Car-sharing firm Revv innovates to grow

While Uber and Ola have disrupted transportation within cities, companies such as Revv had positioned themselves largely in the leisure use case. Nevertheless, this may be changing soon.

Photo credit: Youtube
Goutam Das
  • Nov 09, 2018,
  • Updated Nov 09, 2018, 10:28 PM IST

In August this year, car-sharing company Revv raised Rs 100 crore in new funding from Hyundai Motor - automakers are rushing to invest in the future of mobility where people may prefer not to own but just to rent cars. While Uber and Ola have disrupted transportation within cities, companies such as Revv had positioned themselves largely in the leisure use case. Nevertheless, this may be changing soon, co-founders of the company Anupam Agarwal and Karan Jain told Business Today. Here are some excerpts.

1. When Revv started in 2015, it had a fleet of nine cars given out for hourly rentals. Now, the company has a fleet of 1,100 cars across 15 cities. The company, over time, has introduced new products though all of them stay true to the self-driving philosophy.

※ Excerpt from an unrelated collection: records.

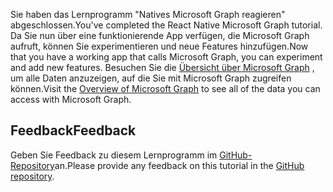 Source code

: <!-- markdownlint-disable MD002 MD041 -->

<span data-ttu-id="ae0fa-101">Sie haben das Lernprogramm "Natives Microsoft Graph reagieren" abgeschlossen.</span><span class="sxs-lookup"><span data-stu-id="ae0fa-101">You've completed the React Native Microsoft Graph tutorial.</span></span> <span data-ttu-id="ae0fa-102">Da Sie nun über eine funktionierende App verfügen, die Microsoft Graph aufruft, können Sie experimentieren und neue Features hinzufügen.</span><span class="sxs-lookup"><span data-stu-id="ae0fa-102">Now that you have a working app that calls Microsoft Graph, you can experiment and add new features.</span></span> <span data-ttu-id="ae0fa-103">Besuchen Sie die [Übersicht über Microsoft Graph](/graph/overview) , um alle Daten anzuzeigen, auf die Sie mit Microsoft Graph zugreifen können.</span><span class="sxs-lookup"><span data-stu-id="ae0fa-103">Visit the [Overview of Microsoft Graph](/graph/overview) to see all of the data you can access with Microsoft Graph.</span></span>

## <a name="feedback"></a><span data-ttu-id="ae0fa-104">Feedback</span><span class="sxs-lookup"><span data-stu-id="ae0fa-104">Feedback</span></span>

<span data-ttu-id="ae0fa-105">Geben Sie Feedback zu diesem Lernprogramm im [GitHub-Repository](https://github.com/microsoftgraph/msgraph-training-react-native)an.</span><span class="sxs-lookup"><span data-stu-id="ae0fa-105">Please provide any feedback on this tutorial in the [GitHub repository](https://github.com/microsoftgraph/msgraph-training-react-native).</span></span>
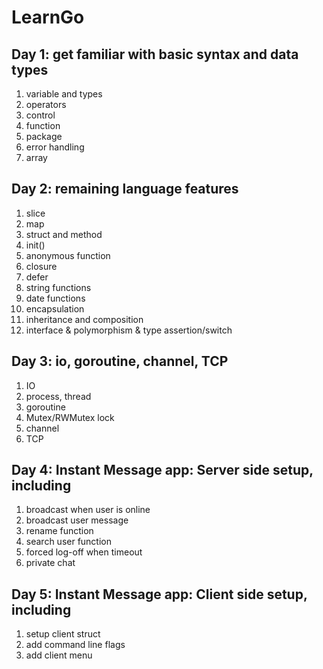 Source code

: # LearnGo
## Day 1: get familiar with basic syntax and data types
1. variable and types
2. operators
3. control
4. function
5. package
6. error handling
7. array

## Day 2: remaining language features 
1. slice
2. map
3. struct and method
4. init()
5. anonymous function
6. closure
7. defer
8. string functions
9. date functions
10. encapsulation
11. inheritance and composition
12. interface & polymorphism & type assertion/switch

## Day 3: io, goroutine, channel, TCP
1. IO
2. process, thread
3. goroutine
4. Mutex/RWMutex lock
5. channel
6. TCP

## Day 4: Instant Message app: Server side setup, including
1. broadcast when user is online
2. broadcast user message
3. rename function
4. search user function
5. forced log-off when timeout
6. private chat

## Day 5: Instant Message app: Client side setup, including
1. setup client struct
2. add command line flags
3. add client menu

2. About 70 per cent of its cars are used for leisure (over weekends and extended weekends), and 30 per cent for utility. The hourly rentals range between a few hours to a few days. The company's second product is Switch, a monthly subscription plan where one can rent a car for 1-6 months. The use case was initially for a consumer who would have moved cities and didn't want to invest in a vehicle right away. The founders now say they want to experiment with even longer-term alternatives to car ownership. What if you don't buy a car at all?

3. Revv's differentiation is about convenience. The start-up does doorstep delivery and says it is on time 98 per cent of the time. Globally, car rentals have a fulfilment problem - cars can be returned late by the users, for instance, which affects capacity utilisation. Revv says it has invested in an artificial intelligence-driven technology that tells the probability of delays and the estimated time of returning a vehicle depending on different parameters.

4. The car-sharing sector has its challenges, particularly in India. Most of the start-ups learnt it the hard way. Companies have reported theft of car parts. On one occasion, a user (at a different company) replaced new tyres with old. Rash driving is rife. The result is high insurance rates. Car-sharing companies are therefore putting in technologies to check user behaviour. Revv has a driver alert system that sits on the windshield of the vehicle; the company's accident rates are down by 78 per cent compared to the time it did not have the alert system.

5. Revv currently has a revenue run rate of $10 million and 20,000 monthly customers. With the new funding and expansion, it is targeting a run rate of $100 million over the next 18 months. The founders say that the unit economics of profitability are different for each city - it is operationally profitable in most of the large metros apart from Delhi.